On Thu, Jan 6, 2011 at 11:38 AM, Brion Vibber <[email protected]> wrote:
> On Thu, Jan 6, 2011 at 11:01 AM, Jay Ashworth <[email protected]> wrote:
>> > From: "George Herbert" <[email protected]>
>> > I suspect that diffs are relatively rare events in the day to day WMF
>> > processing, though non-trivial.
>>
>> Every single time you make an edit, unless I badly misunderstand the
>> current
>> architecture; that's how it's possible for multiple people editing the
>> same article not to collide unless their edits actually collide at the
>> paragraph level.
>>
>> Not to mention pulling old versions.
>>
>> Can someone who knows the current code better than me confirm or deny?
>>
>
> There's a few separate issues mixed up here, I think.
>
>
> First: diffs for viewing and the external diff3 merging for resolving edit
> conflicts are actually unrelated code paths and use separate diff engines.
> (Nor does diff3 get used at all unless there actually is a conflict to
> resolve -- if nobody else edited since your change, it's not called.)
>
>
> Second: the notion that diffing a structured document must inherently be
> very slow is, I think, not right.
>
> A well-structured document should be pretty diff-friendly actually; our
> diffs are already working on two separate levels (paragraphs as a whole,
> then words within matched paragraphs).
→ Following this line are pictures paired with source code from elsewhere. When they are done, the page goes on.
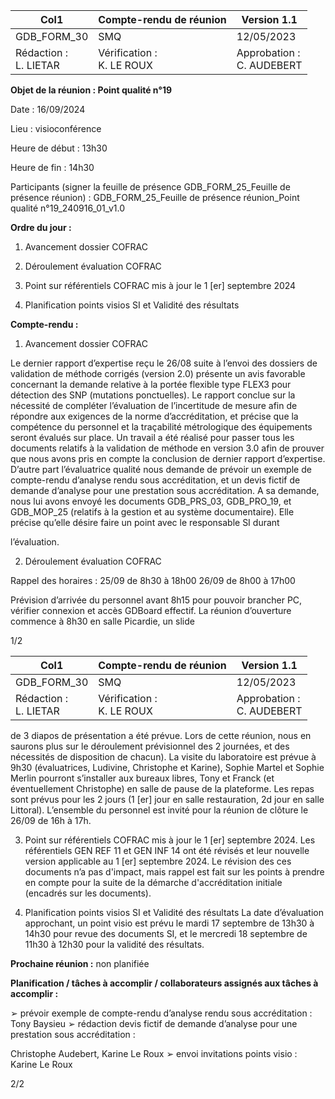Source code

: |Col1|Compte-rendu de réunion|Version 1.1|
|---|---|---|
|GDB_FORM_30|SMQ|12/05/2023|
|Rédaction :<br>L. LIETAR|Vérification :<br>K. LE ROUX|Approbation :<br>C. AUDEBERT|


**Objet de la réunion : Point qualité n°19**

Date : 16/09/2024

Lieu : visioconférence

Heure de début : 13h30

Heure de fin : 14h30

Participants (signer la feuille de présence GDB_FORM_25_Feuille de présence réunion) :
GDB_FORM_25_Feuille de présence réunion_Point qualité n°19_240916_01_v1.0

**Ordre du jour :**
1. Avancement dossier COFRAC

2. Déroulement évaluation COFRAC

3. Point sur référentiels COFRAC mis à jour le 1 [er] septembre 2024
4. Planification points visios SI et Validité des résultats

**Compte-rendu :**

1. Avancement dossier COFRAC

Le dernier rapport d’expertise reçu le 26/08 suite à l’envoi des dossiers de validation de
méthode corrigés (version 2.0) présente un avis favorable concernant la demande relative à
la portée flexible type FLEX3 pour détection des SNP (mutations ponctuelles). Le rapport
conclue sur la nécessité de compléter l’évaluation de l’incertitude de mesure afin de répondre
aux exigences de la norme d’accréditation, et précise que la compétence du personnel et la
traçabilité métrologique des équipements seront évalués sur place. Un travail a été réalisé
pour passer tous les documents relatifs à la validation de méthode en version 3.0 afin de
prouver que nous avons pris en compte la conclusion de dernier rapport d’expertise.
D’autre part l’évaluatrice qualité nous demande de prévoir un exemple de compte-rendu
d’analyse rendu sous accréditation, et un devis fictif de demande d’analyse pour une
prestation sous accréditation. A sa demande, nous lui avons envoyé les documents
GDB_PRS_03, GDB_PRO_19, et GDB_MOP_25 (relatifs à la gestion et au système
documentaire). Elle précise qu’elle désire faire un point avec le responsable SI durant

l’évaluation.

2. Déroulement évaluation COFRAC

Rappel des horaires : 25/09 de 8h30 à 18h00
26/09 de 8h00 à 17h00

Prévision d’arrivée du personnel avant 8h15 pour pouvoir brancher PC, vérifier connexion et
accès GDBoard effectif. La réunion d’ouverture commence à 8h30 en salle Picardie, un slide

1/2

|Col1|Compte-rendu de réunion|Version 1.1|
|---|---|---|
|GDB_FORM_30|SMQ|12/05/2023|
|Rédaction :<br>L. LIETAR|Vérification :<br>K. LE ROUX|Approbation :<br>C. AUDEBERT|


de 3 diapos de présentation a été prévue. Lors de cette réunion, nous en saurons plus sur le
déroulement prévisionnel des 2 journées, et des nécessités de disposition de chacun). La
visite du laboratoire est prévue à 9h30 (évaluatrices, Ludivine, Christophe et Karine), Sophie
Martel et Sophie Merlin pourront s’installer aux bureaux libres, Tony et Franck (et
éventuellement Christophe) en salle de pause de la plateforme. Les repas sont prévus pour
les 2 jours (1 [er] jour en salle restauration, 2d jour en salle Littoral). L’ensemble du personnel
est invité pour la réunion de clôture le 26/09 de 16h à 17h.

3. Point sur référentiels COFRAC mis à jour le 1 [er] septembre 2024.
Les référentiels GEN REF 11 et GEN INF 14 ont été révisés et leur nouvelle version applicable
au 1 [er] septembre 2024. Le révision des ces documents n’a pas d'impact, mais rappel est fait
sur les points à prendre en compte pour la suite de la démarche d'accréditation initiale
(encadrés sur les documents).

4. Planification points visios SI et Validité des résultats
La date d’évaluation approchant, un point visio est prévu le mardi 17 septembre de 13h30 à
14h30 pour revue des documents SI, et le mercredi 18 septembre de 11h30 à 12h30 pour la
validité des résultats.

**Prochaine réunion :** non planifiée

**Planification / tâches à accomplir / collaborateurs assignés aux tâches à accomplir :**

➢ prévoir exemple de compte-rendu d’analyse rendu sous accréditation : Tony Baysieu
➢ rédaction devis fictif de demande d’analyse pour une prestation sous accréditation :

Christophe Audebert, Karine Le Roux
➢ envoi invitations points visio : Karine Le Roux

2/2

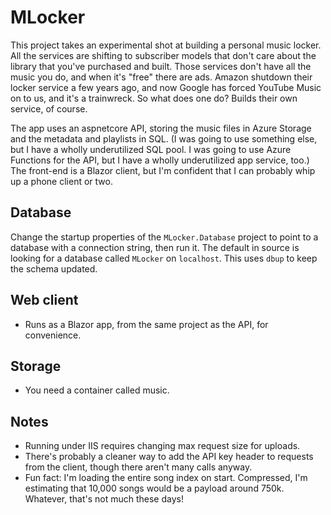 # MLocker

This project takes an experimental shot at building a personal music locker. All the services are shifting to subscriber models that don't care about the library that you've purchased and built. Those services don't have all the music you do, and when it's "free" there are ads. Amazon shutdown their locker service a few years ago, and now Google has forced YouTube Music on to us, and it's a trainwreck. So what does one do? Builds their own service, of course.  

The app uses an aspnetcore API, storing the music files in Azure Storage and the metadata and playlists in SQL. (I was going to use something else, but I have a wholly underutilized SQL pool. I was going to use Azure Functions for the API, but I have a wholly underutilized app service, too.) The front-end is a Blazor client, but I'm confident that I can probably whip up a phone client or two.

## Database
Change the startup properties of the `MLocker.Database` project to point to a database with a connection string, then run it. The default in source is looking for a database called `MLocker` on `localhost`. This uses `dbup` to keep the schema updated.

## Web client
* Runs as a Blazor app, from the same project as the API, for convenience.

## Storage
* You need a container called music.

## Notes
* Running under IIS requires changing max request size for uploads.
* There's probably a cleaner way to add the API key header to requests from the client, though there aren't many calls anyway.
* Fun fact: I'm loading the entire song index on start. Compressed, I'm estimating that 10,000 songs would be a payload around 750k. Whatever, that's not much these days!
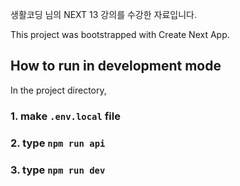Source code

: 생활코딩 님의 NEXT 13 강의를 수강한 자료입니다.

This project was bootstrapped with Create Next App.

## How to run in development mode

In the project directory,

### 1. make `.env.local` file

### 2. type `npm run api`

### 3. type `npm run dev`
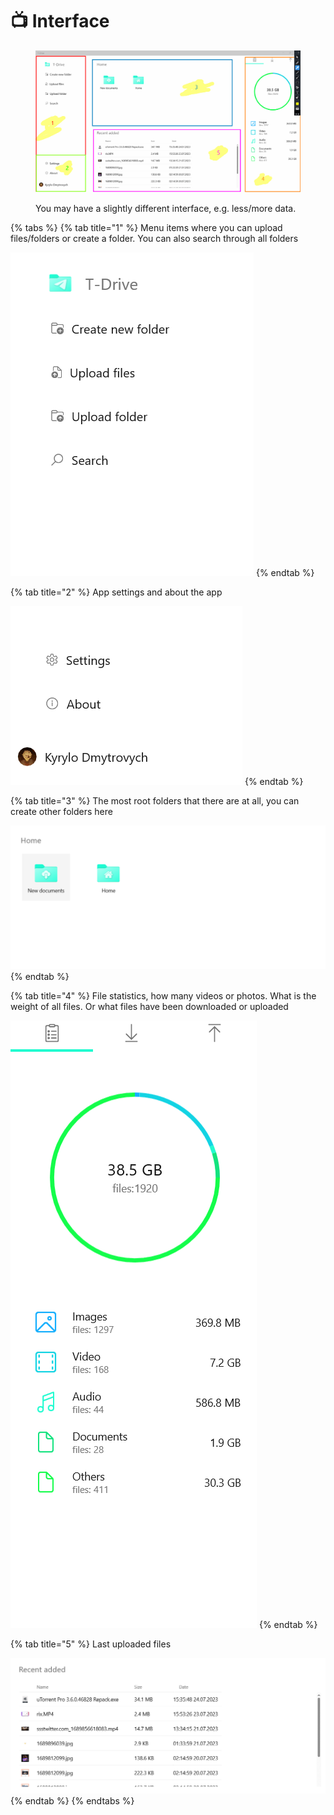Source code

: # 📺 Interface

<div data-full-width="true"><figure><img src=".gitbook/assets/bandicam 2023-07-27 17-12-35-740.jpg" alt=""><figcaption><p>You may have a slightly different interface, e.g. less/more data.</p></figcaption></figure></div>



{% tabs %}
{% tab title="1" %}
Menu items where you can upload files/folders or create a folder. You can also search through all folders

![](<.gitbook/assets/image (9).png>)
{% endtab %}

{% tab title="2" %}
App settings and about the app

![](.gitbook/assets/image.png)
{% endtab %}

{% tab title="3" %}
The most root folders that there are at all, you can create other folders here

![](<.gitbook/assets/image (6).png>)
{% endtab %}

{% tab title="4" %}
File statistics, how many videos or photos. What is the weight of all files. Or what files have been downloaded or uploaded

![](<.gitbook/assets/image (27).png>)
{% endtab %}

{% tab title="5" %}
Last uploaded files

![](<.gitbook/assets/image (7).png>)
{% endtab %}
{% endtabs %}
In the most common cases, the diffing
> might actually work pretty much the same -- look for nodes that match, then
> move on to nodes that don't; within changed nodes, look for sub-nodes that
> can be highlighted. Comparisons between nodes may be slower than straight
> strings, but the basic algorithms don't need to be hugely different, and the
> implementation can be in heavily-optimized C++ just like our text diffs are
> today.
>
>
> Third: the most common diff view cases are likely adjacent revisions of
> recent edits, which smells like cache. :) Heck, these could be made once and
> then simply *stored*, never needing to be recalculated again.
>
>
> Fourth: the notion that diffing structured documents would be overwhelming
> for the entire Wikimedia infrastructure... even if we assume such diffs are
> much slower, I think this is not really an issue compared to the huge CPU
> savings that it could bring elsewhere.
>
> The biggest user of CPU has long been parsing and re-parsing of wikitext.
> Every time someone comes along with different view preferences, we have to
> parse again. Every time a template or image changes, we have to parse again.
> Every time there's an edit, we have to parse again. Every time something
> fell out of cache, we have to parse again.
>
> And that parsing is *really expensive* on large, complex pages. Much of the
> history of MediaWiki's parser development has been in figuring out how to
> avoid parsing quite as much, or setting limits to keep the worst corner
> cases from bringing down the server farm.
>
> We parse *way*, *wayyyyy* more than we diff.
>[...]

Even if we diff on average 2-3x per edit, we're only doing order ten
edits a second across the projects, right?  Not going to dig up the
current stats, but that's what I remember from last time I looked.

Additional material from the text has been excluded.